Il est rare que nous ayons conscience d’être témoins d’un moment qui changera le cours de l’histoire — les protagonistes eux-mêmes en sont souvent inconscients. Aujourd’hui, nous assistons à l’un de ces événements. La plupart des gens — y compris les principaux acteurs de ce changement — n’ont aucune idée de ce qu’ils font. Ils ignorent, comme par une sorte de ruse de la raison, qu’ils servent d’instruments à une dynamique historique fondamentale.
Le 20 janvier 2025 restera comme une date symbolique : celle de la fin de la mondialisation néolibérale.
Ses deux composantes fondamentales ont désormais disparu : le mondialisme s’est transformé en nationalisme ; le néolibéralisme ne s’applique désormais plus qu’à la sphère économique.
Ses composantes sociales — égalité entre les ethnies et les sexes, libre circulation de la main-d’œuvre, multiculturalisme — sont mortes. Seuls subsistent les faibles taux d’imposition, la dérégulation et le culte du profit.
La vision du monde de Donald Trump pourrait être résumée par une série de points : profits, néo-mercantilisme, nationalisme américain dans une relation complexe avec l’impérialisme. Chacun de ces éléments individuels peut être facilement défini. Aucun d’entre eux n’est nouveau ou inconnu. Cependant, comme c’est souvent le cas lors des grands tournants, ce n’est qu’une fois réunies que ces visions du monde définissent une nouvelle idéologie.
Nous ne connaissons pas encore son nom. Ce que l’on sait en revanche, c’est qu’elle représente une rupture avec l’idéologie qui a régné depuis les années 1980, et certainement depuis le début des années 1990, jusqu’à aujourd’hui.
Trump lui-même a beaucoup bénéficié de la mondialisation néolibérale. Par ses intérêts, son âge et sa nationalité, il y a pleinement participé et en a tiré un immense profit. Mais pour des raisons qui tiennent probablement davantage à la vanité qu’à l’idéologie, il a décidé de la contester — il ne s’attendait sans doute pas à réussir.
Pourtant, huit ans après sa première victoire présidentielle, totalement inattendue, et après quatre années de traversée du désert, assiégé par les procès, la pression de médias hostiles, deux tentatives d’assassinat, les révélations sans fin des best-sellers, les juges, les enquêtes, les faux amis, les « golden showers » et les accusations de trahison, le voilà de retour à la Maison Blanche avec 77 millions de voix, une victoire au vote populaire et au Collège électoral.

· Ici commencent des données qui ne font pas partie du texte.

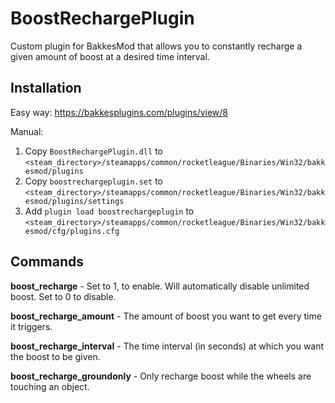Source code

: # BoostRechargePlugin
Custom plugin for BakkesMod that allows you to constantly recharge a given amount of boost at a desired time interval.

## Installation
Easy way: https://bakkesplugins.com/plugins/view/8

Manual:

1. Copy `BoostRechargePlugin.dll` to `<steam_directory>/steamapps/common/rocketleague/Binaries/Win32/bakkesmod/plugins`
2. Copy `boostrechargeplugin.set` to `<steam_directory>/steamapps/common/rocketleague/Binaries/Win32/bakkesmod/plugins/settings`
3. Add `plugin load boostrechargeplugin` to `<steam_directory>/steamapps/common/rocketleague/Binaries/Win32/bakkesmod/cfg/plugins.cfg`

## Commands

**boost_recharge** - Set to 1, to enable. Will automatically disable unlimited boost. Set to 0 to disable.

**boost_recharge_amount** - The amount of boost you want to get every time it triggers.

**boost_recharge_interval** - The time interval (in seconds) at which you want the boost to be given.

**boost_recharge_groundonly** - Only recharge boost while the wheels are touching an object.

Personne, y compris lui-même, ne sait où cet amalgame d’idées qu’il a mis au point conduira les États-Unis, l’Occident et le monde. Dans quelques années, on décèlera peut-être leur logique. Elon Musk en est le meilleur représentant. Il appelle à la création d’une élite mondiale, détachée du nationalisme sur les plans idéologique, émotionnel et psychologique, mais qui l’utilise à des fins politiques pour apaiser les classes inférieures.
On peut qualifier ce mouvement de « césarisme mondialisé » : le système que Trump et Musk sont en train de construire se réclame des classes inférieures, recueille leurs votes, paie leurs factures de carte de crédit, mais leur donne des emplois mal rémunérés et les ignore en tant que participants actifs à la politique — hormis tous les quatre ans.

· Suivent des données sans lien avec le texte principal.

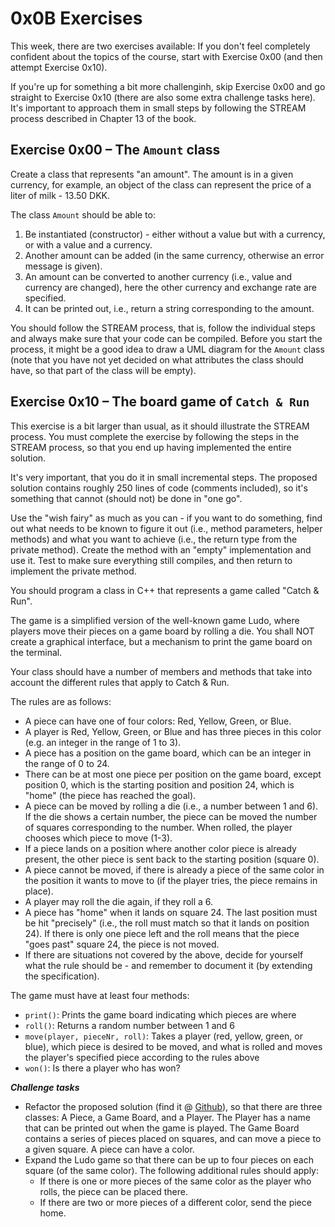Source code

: # 0x0B Exercises
This week, there are two exercises available: If you don't feel completely confident about the topics of the course, start with Exercise 0x00 (and then attempt Exercise 0x10).

If you're up for something a bit more challenginh, skip Exercise 0x00 and go straight to Exercise 0x10 (there are also some extra challenge tasks here). It's important to approach them in small steps by following the STREAM process described in Chapter 13 of the book.

## Exercise 0x00 – The `Amount` class
Create a class that represents "an amount". The amount is in a given currency, for example, an object of the class can represent the price of a liter of milk - 13.50 DKK.

The class `Amount` should be able to:
1. Be instantiated (constructor) - either without a value but with a currency, or with a value and a currency.
2. Another amount can be added (in the same currency, otherwise an error message is given).
3. An amount can be converted to another currency (i.e., value and currency are changed), here the other currency and exchange rate are specified.
4. It can be printed out, i.e., return a string corresponding to the amount.

You should follow the STREAM process, that is, follow the individual steps and always make sure that your code can be compiled. Before you start the process, it might be a good idea to draw a UML diagram for the `Amount` class (note that you have not yet decided on what attributes the class should have, so that part of the class will be empty).

## Exercise 0x10 – The board game of `Catch & Run`
This exercise is a bit larger than usual, as it should illustrate the STREAM process. You must complete the exercise by following the steps in the STREAM process, so that you end up having implemented the entire solution.

It's very important, that you do it in small incremental steps. The proposed solution contains roughly 250 lines of code (comments included), so it's something that cannot (should not) be done in "one go". 

Use the "wish fairy" as much as you can - if you want to do something, find out what needs to be known to figure it out (i.e., method parameters, helper methods) and what you want to achieve (i.e., the return type from the private method). Create the method with an "empty" implementation and use it. Test to make sure everything still compiles, and then return to implement the private method.

You should program a class in C++ that represents a game called "Catch & Run". 

The game is a simplified version of the well-known game Ludo, where players move their pieces on a game board by rolling a die. You shall NOT create a graphical interface, but a mechanism to print the game board on the terminal.

Your class should have a number of members and methods that take into account the different rules that apply to Catch & Run.

The rules are as follows:
- A piece can have one of four colors: Red, Yellow, Green, or Blue.
- A player is Red, Yellow, Green, or Blue and has three pieces in this color (e.g. an integer in the range of 1 to 3).
- A piece has a position on the game board, which can be an integer in the range of 0 to 24.
- There can be at most one piece per position on the game board, except position 0, which is the starting position and position 24, which is "home" (the piece has reached the goal).
- A piece can be moved by rolling a die (i.e., a number between 1 and 6). If the die shows a certain number, the piece can be moved the number of squares corresponding to the number. When rolled, the player chooses which piece to move (1-3).
- If a piece lands on a position where another color piece is already present, the other piece is sent back to the starting position (square 0).
- A piece cannot be moved, if there is already a piece of the same color in the position it wants to move to (if the player tries, the piece remains in place).
- A player may roll the die again, if they roll a 6.
- A piece has "home" when it lands on square 24. The last position must be hit "precisely" (i.e., the roll must match so that it lands on position 24). If there is only one piece left and the roll means that the piece "goes past" square 24, the piece is not moved.
- If there are situations not covered by the above, decide for yourself what the rule should be - and remember to document it (by extending the specification).

The game must have at least four methods:
- `print()`: Prints the game board indicating which pieces are where
- `roll()`: Returns a random number between 1 and 6
- `move(player, pieceNr, roll)`: Takes a player (red, yellow, green, or blue), which piece is desired to be moved, and what is rolled and moves the player's specified piece according to the rules above
- `won()`: Is there a player who has won?

**_Challenge tasks_**
- Refactor the proposed solution (find it @ [Github](https://github.com/SW1OPRG-01/0x0b-exercises/tree/solution)), so that there are three classes: A Piece, a Game Board, and a Player. The Player has a name that can be printed out when the game is played. The Game Board contains a series of pieces placed on squares, and can move a piece to a given square. A piece can have a color.
- Expand the Ludo game so that there can be up to four pieces on each square (of the same color). The following additional rules should apply:
  - If there is one or more pieces of the same color as the player who rolls, the piece can be placed there.
  - If there are two or more pieces of a different color, send the piece home.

Trump et Musk font la même chose que les démocrates et les républicains traditionnels mais comme leur cynisme est d’un nouveau genre, il est moins évident, moins mal vu et plus cru.
Par son apparente spontanéité et sa fraîcheur, il rompt avec l’idéologie qui a régné en maître pendant quarante ans : celle du règne filandreux des ploutocrates qui se faisaient passer pour des combattants de la lutte contre la pauvreté.
Le néolibéralisme n’était pas une idéologie pétrie de sang et de terre — mais il a fait beaucoup de morts.
Il laisse derrière lui un parfum de mensonge et de malhonnêteté.
Rarement une idéologie n’a été aussi mensongère : elle appelait à l’égalité tout en générant des augmentations d’inégalité sans précédent dans l’histoire ; elle appelait à la démocratie tout en semant l’anarchie, la discorde et le chaos ; elle s’élevait contre les classes dirigeantes tout en créant une nouvelle aristocratie de la richesse et du pouvoir ; elle appelait à des règles tout en les enfreignant toutes ; elle finançait un système de mandarinat bizantin qui tentait d’ériger des demi-mensonges en vérités.
Elle prend fin aujourd’hui, le 20 janvier 2025.